You can keep Sonic Boom, America.

It’s almost impossible to come across someone who doesn’t know who Sega’s Sonic the Hedgehog is. From first appearing on our screens as part of the Mega Drive console in 1991; he spun, jumped and looped-de-looped into our hearts – but nowadays, he’s become something of a laughing stock and with his new attempt, Sonic Boom coming to Europe on the 21st, he certainly seems like he isn’t going to be doing himself any more favours

The fast-paced, two dimensional platforming of Sonic’s earlier iterations were always going to be difficult to translate to the three dimensional world of gaming. The shift in the early 2000’s that brought about these drastic changes to the scene was hard on Sega’s flagship character. The Sonic Adventure series, released initially on the short-lived Sega Dreamcast, began to expand into what this strange new dimension could accomplish, but soon became abundantly clear that they were running out of ideas.

The game play on these early ‘Second Generation’ iterations was arguably solid, if a touch glitchy and buggy in places. But the over-the-top endeavour into coherent storyline that traces Sonic’s origins back to ancient civilisations, the introduction of the most unnecessary anti-hero in the guise of Shadow the Hedgehog (a very ham-fisted swing at bringing a brooding clone character into the mix), and the ‘evil’ Dr Eggman’s overall attempt at destruction of the world wherein humans and grotesque, humanoid rodents co-exist was a little too much to take for long suffering fans. Spawning the laughable at best glitchfest that was Sonic ‘06  and the downright forgettable Sonic Heroes in the process, Sega’s Sonic Team was against the ropes in terms of game design.

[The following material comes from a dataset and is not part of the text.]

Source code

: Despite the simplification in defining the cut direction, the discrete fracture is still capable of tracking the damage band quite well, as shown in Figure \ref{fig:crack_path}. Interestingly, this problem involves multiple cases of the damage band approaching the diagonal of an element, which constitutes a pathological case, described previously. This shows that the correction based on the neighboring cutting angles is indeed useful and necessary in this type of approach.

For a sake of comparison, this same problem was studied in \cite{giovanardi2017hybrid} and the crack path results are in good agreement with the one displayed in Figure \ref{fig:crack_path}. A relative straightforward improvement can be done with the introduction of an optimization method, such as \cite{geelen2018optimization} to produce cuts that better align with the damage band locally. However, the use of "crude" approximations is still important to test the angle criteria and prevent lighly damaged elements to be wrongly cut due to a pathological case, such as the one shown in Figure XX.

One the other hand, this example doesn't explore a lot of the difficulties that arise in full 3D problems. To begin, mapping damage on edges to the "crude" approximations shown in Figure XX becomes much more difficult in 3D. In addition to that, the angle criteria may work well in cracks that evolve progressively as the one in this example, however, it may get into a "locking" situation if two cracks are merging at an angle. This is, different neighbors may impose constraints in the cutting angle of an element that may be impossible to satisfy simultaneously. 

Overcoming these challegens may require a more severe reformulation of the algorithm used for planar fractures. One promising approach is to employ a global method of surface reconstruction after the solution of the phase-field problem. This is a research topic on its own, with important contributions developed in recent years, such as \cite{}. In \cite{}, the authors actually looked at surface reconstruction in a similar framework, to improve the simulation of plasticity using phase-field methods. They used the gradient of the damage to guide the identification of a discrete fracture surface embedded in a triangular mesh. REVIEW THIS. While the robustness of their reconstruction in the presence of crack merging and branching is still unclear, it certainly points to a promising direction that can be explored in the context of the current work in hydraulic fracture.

It was clear to Sega that Sonic was falling swiftly out of favour with the gaming community, they had tried too much and done too little to further the franchise. So rather than going back to basics, Sonic Team got gimmicky. Seemingly pulling game concepts out of their respective rear-ends featuring our beloved Blue-Bolt being transported back to Arthurian times to become a knight, having the affliction of turning into a (sigh) Were-hog at night and being propositioned by a genie in an Arabian Nights inspired setting – it all became a bit too much for Sonic fans to handle.

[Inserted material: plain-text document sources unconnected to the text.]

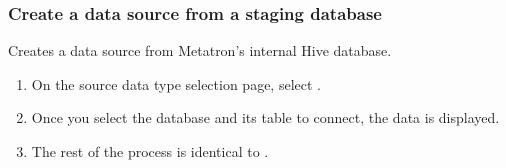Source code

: \documentclass[letterpaper,10pt,english]{sphinxmanual}
\begin{document}
\subsubsection{Create a data source from a staging database}
\label{\detokenize{discovery/part02/create_a_data_source:stagingdb}}\label{\detokenize{discovery/part02/create_a_data_source:create-datasource-from-stagingdb}}
Creates a data source from Metatron’s internal Hive database.
\begin{enumerate}
\def\theenumi{\arabic{enumi}}
\def\labelenumi{\theenumi .}
\makeatletter\def\p@enumii{\p@enumi \theenumi .}\makeatother
\item {} 
On the source data type selection page, select .

\item {} 
Once you select the database and its table to connect, the data is displayed.
\begin{quote}

\begin{figure}[H]
\centering

\noindent{}
\end{figure}
\end{quote}

\item {} 
The rest of the process is identical to {\hyperref[\detokenize{discovery/part02/create_a_data_source:create-datasource-from-db}]{}}.
\begin{quote}

\begin{figure}[H]
\centering

\noindent{}
\end{figure}
\end{quote}

\end{enumerate}
\end{document}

But in recent flourishes of a potential return to form in Sonic Colours and the nostalgist’s wet-dream that was Sonic Generations, the state of affairs waned from the tragically mediocre to the alarmingly playable and when the announcement for the next full Sonic title for the Wii-U was announced, the expectation was palpable. Then finally, a week ago today; ‘Sonic Boom – The Rise of Lyric’, developed by Big Red Button Entertainment, was released in the US. With shaking hands and child-like hopefulness, the game was booted up for the first time – and it is utterly abysmal.

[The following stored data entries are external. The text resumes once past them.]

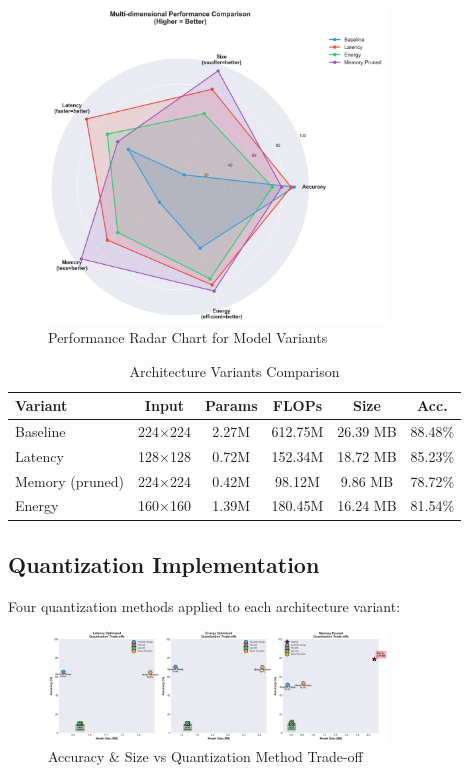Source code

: \documentclass[10pt, a4paper]{article}
\begin{document}
\begin{figure}[H]
\centering
\includegraphics[width=0.8\textwidth]{charts/part2_performance_radar.png}
\caption{Performance Radar Chart for Model Variants}
\end{figure}


\begin{table}[H]
\centering
\footnotesize
\begin{tabular}{|l|c|c|c|c|c|}
\hline
\textbf{Variant} & \textbf{Input} & \textbf{Params} & \textbf{FLOPs} & \textbf{Size} & \textbf{Acc.} \\
\hline
Baseline & 224×224 & 2.27M & 612.75M & 26.39 MB & 88.48\% \\
Latency & 128×128 & 0.72M & 152.34M & 18.72 MB & 85.23\% \\
Memory (pruned) & 224×224 & 0.42M & 98.12M & 9.86 MB & 78.72\% \\
Energy & 160×160 & 1.39M & 180.45M & 16.24 MB & 81.54\% \\
\hline
\end{tabular}
\caption{Architecture Variants Comparison}
\end{table}



\subsection{Quantization Implementation}

Four quantization methods applied to each architecture variant:

\begin{figure}[H]
\centering
\includegraphics[width=0.8\textwidth]{charts/part2_quantization_accuracy_tradeoff.png}
\caption{Accuracy \& Size vs Quantization Method Trade-off}
\end{figure}
\end{document}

The first clue should have come when they didn’t want to give out review copies to the press, the second should have been the shoddy concept art and the third should have been the unavoidable deadline that was forced upon them by a sickeningly corporate television series tie-in. But we could forgive all of this, if they actually finished the damn game. The framerate rarely peaks its juttery head over 25, the textures look like they’d slot in without so much as a double take on the Playstation 2 and the gameplay itself is a horrible mish-mash of derivative Ratchet and Clank-esque combat, forced character-swapping puzzle sections and nausea inducing ‘speed’ sections. What should have been a triumphant return to form for Sonic, crashed and burned before even reaching the first hurdle – a rushed mess that debauched a much loved mascot and supporting characters further than they already were. It was shoved out the door without as much as a ‘be safe!’ like an undeveloped toddler, where if they’d actually let it mature and gave it the proper amount of time it deserved, it could have been something grand.

You can keep Sonic Boom, America. Europe doesn’t want it.